I've been swamped with work and life and haven't sat down to do a writeup. But...

If you can remove and reinstall your exhaust,
If you can change your oil,
If you can drain and refill your coolant,
If you can drop a clean gasket bead,
If you can handle the patience and time it takes to remove the sump,
If you have a digital torque wrench that measures down to 3Nm,
Then the rest is pretty simple.
 
It's not difficult, but it takes time and patience, and the right tools and the service manual.

I've been swamped with work and life and haven't sat down to do a writeup. But...

If you can remove and reinstall your exhaust,
If you can change your oil,
If you can drain and refill your coolant,
If you can drop a clean gasket bead,
If you can handle the patience and time it takes to remove the sump,
If you have a digital torque wrench that measures down to 3Nm,
Then the rest is pretty simple.
hmm never removed exhaust from headers but doesn’t seem too hard. i also don’t know what a gasket bead is :/ i just wish there was a video somewhere that i could use for guidance but it doesn’t look like anyone has posted a video on this
 
Discussion starter · #39 ·
hmm never removed exhaust from headers but doesn’t seem too hard. i also don’t know what a gasket bead is :/ i just wish there was a video somewhere that i could use for guidance but it doesn’t look like anyone has posted a video on this
I have video clips of the parts that would need explaining in a video.

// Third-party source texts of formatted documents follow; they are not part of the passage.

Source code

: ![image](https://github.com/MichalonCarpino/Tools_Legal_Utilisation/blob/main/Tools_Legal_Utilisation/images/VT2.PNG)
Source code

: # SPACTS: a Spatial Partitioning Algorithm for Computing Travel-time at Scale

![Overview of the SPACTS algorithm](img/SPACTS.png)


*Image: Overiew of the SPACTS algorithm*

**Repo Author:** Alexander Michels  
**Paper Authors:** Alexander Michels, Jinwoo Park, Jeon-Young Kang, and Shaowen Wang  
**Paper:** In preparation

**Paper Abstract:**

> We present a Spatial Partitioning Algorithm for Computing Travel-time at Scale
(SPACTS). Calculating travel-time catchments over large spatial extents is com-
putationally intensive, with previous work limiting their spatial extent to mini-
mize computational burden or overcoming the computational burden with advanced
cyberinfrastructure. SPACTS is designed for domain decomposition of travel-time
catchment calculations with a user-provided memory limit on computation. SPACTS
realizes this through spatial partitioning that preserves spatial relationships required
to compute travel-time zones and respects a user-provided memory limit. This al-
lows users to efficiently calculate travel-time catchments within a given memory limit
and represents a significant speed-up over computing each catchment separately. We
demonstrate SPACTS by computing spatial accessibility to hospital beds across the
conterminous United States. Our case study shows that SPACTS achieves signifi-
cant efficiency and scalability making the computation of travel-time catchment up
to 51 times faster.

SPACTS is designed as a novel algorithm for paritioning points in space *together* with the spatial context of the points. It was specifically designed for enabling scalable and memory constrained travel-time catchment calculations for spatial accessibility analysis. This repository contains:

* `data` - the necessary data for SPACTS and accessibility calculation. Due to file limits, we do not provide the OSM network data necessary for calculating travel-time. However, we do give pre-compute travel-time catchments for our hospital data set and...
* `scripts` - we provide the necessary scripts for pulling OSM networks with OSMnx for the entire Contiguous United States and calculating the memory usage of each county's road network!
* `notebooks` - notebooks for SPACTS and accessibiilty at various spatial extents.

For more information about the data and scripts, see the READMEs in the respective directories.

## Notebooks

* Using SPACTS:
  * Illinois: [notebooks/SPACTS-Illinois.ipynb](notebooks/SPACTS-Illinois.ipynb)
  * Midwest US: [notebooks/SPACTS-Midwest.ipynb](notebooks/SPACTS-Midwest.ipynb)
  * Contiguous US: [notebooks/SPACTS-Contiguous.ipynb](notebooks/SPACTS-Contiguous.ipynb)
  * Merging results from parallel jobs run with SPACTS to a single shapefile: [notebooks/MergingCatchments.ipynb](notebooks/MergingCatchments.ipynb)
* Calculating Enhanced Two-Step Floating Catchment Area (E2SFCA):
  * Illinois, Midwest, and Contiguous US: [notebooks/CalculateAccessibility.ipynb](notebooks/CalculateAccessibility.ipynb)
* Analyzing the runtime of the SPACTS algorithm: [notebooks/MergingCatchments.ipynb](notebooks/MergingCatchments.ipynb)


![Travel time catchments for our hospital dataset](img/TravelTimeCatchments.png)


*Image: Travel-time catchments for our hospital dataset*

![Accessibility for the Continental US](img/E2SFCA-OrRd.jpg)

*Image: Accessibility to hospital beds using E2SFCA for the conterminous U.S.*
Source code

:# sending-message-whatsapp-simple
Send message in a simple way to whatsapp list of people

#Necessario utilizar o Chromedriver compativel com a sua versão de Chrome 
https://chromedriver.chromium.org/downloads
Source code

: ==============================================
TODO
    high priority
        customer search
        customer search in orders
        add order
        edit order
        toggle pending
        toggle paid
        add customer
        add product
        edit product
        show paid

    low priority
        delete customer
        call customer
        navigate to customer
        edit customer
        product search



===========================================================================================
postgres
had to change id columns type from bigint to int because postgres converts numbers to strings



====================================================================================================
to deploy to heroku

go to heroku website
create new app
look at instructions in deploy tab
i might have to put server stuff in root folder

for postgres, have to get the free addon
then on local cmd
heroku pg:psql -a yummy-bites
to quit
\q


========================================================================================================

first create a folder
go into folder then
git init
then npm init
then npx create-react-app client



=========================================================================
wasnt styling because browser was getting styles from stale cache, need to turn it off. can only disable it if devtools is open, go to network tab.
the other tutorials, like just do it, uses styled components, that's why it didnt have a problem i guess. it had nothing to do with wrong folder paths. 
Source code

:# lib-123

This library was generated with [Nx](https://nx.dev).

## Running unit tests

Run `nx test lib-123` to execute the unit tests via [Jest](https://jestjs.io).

Really, it's only how you need to twist the pump out of the sump once it is unbolted, and then twist the new one back in because it doesn't just pop out in a simple way. But it's not that difficult. Most difficult part really was just getting the sump unstuck.

A clean bead means using the right type of liquid gasket, and a tiny perfectly even amount down the middle of a perfectly clean sump cover lip surface, and mating that cleanly to a perfectly clean engine block surface.

If you reference the service manual I linked in my previous comment and follow through the steps you can judge for yourself if you can handle it. If you think you want to tackle it I'd be happy to talk you through it (or maybe I'll get off my butt and make the writeup...but honestly 90% of any writeup is just going to be stringing service manual steps together).
 
I have video clips of the parts that would need explaining in a video. Really, it's only how you need to twist the pump out of the sump once it is unbolted, and then twist the new one back in because it doesn't just pop out in a simple way. But it's not that difficult. Most difficult part really was just getting the sump unstuck.

A clean bead means using the right type of liquid gasket, and a tiny perfectly even amount down the middle of a perfectly clean sump cover lip surface, and mating that cleanly to a perfectly clean engine block surface.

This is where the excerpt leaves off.